■ ABOUT THIS TASK ■
Work out how many lines in the records include the word "dump", then answer with nothing but that number.

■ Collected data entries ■
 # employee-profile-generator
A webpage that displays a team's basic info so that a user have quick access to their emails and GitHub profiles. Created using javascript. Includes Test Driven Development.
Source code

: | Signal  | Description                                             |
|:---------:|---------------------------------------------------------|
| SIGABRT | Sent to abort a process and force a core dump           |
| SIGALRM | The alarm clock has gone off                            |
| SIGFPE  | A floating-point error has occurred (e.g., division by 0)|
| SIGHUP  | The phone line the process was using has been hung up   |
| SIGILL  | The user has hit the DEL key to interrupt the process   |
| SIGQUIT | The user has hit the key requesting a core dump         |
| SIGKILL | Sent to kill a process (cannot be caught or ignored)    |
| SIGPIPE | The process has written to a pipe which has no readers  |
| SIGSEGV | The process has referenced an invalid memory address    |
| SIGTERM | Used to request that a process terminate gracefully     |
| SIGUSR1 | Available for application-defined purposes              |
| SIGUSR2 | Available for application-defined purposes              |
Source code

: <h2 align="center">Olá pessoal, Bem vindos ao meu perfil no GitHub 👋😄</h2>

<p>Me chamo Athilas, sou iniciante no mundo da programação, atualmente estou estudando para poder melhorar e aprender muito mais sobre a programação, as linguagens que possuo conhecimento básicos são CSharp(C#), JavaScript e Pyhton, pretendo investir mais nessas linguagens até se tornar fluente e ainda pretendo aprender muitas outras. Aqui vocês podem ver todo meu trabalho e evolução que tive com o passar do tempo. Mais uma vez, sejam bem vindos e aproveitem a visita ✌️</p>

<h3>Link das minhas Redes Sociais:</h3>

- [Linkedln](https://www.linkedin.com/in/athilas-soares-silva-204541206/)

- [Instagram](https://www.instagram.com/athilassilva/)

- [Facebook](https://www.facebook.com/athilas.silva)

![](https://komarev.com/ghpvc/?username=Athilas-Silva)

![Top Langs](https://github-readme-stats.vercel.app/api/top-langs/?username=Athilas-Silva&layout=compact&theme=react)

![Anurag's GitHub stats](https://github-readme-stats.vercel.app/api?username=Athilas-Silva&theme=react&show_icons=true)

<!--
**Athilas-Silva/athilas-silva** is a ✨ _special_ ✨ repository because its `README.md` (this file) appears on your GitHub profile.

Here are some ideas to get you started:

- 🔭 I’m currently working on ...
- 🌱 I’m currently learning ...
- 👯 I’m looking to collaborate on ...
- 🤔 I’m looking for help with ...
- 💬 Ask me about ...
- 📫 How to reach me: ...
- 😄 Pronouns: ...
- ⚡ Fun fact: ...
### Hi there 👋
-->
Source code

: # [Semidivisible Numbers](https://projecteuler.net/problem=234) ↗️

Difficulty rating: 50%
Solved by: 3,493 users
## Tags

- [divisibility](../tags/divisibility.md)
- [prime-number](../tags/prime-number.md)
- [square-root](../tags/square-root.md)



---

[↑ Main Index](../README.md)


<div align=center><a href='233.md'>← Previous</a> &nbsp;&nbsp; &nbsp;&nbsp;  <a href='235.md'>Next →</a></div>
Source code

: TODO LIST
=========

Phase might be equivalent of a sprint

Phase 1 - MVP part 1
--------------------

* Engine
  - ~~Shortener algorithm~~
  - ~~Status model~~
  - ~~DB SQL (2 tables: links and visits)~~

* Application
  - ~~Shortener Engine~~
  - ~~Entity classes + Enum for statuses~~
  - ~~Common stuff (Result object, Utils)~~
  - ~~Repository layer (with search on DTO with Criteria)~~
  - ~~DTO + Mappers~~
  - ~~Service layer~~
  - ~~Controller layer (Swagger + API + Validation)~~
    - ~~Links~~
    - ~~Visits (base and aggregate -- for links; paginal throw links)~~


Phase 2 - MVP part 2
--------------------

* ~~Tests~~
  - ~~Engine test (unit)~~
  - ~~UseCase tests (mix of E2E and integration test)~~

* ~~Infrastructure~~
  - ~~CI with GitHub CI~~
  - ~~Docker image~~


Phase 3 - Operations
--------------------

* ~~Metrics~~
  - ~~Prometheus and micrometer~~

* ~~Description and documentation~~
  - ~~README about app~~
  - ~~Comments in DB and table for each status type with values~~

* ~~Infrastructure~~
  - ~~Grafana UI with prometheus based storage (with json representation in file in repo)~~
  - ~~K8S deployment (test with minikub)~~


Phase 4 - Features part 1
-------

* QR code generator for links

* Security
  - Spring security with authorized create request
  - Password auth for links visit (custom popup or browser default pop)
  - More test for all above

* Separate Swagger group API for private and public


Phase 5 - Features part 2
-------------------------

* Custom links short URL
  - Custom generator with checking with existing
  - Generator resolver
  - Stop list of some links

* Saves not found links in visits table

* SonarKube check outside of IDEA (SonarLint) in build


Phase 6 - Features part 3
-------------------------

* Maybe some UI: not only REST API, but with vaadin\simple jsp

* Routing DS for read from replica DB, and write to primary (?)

■ RESPONSE TO THE EXERCISE ■
2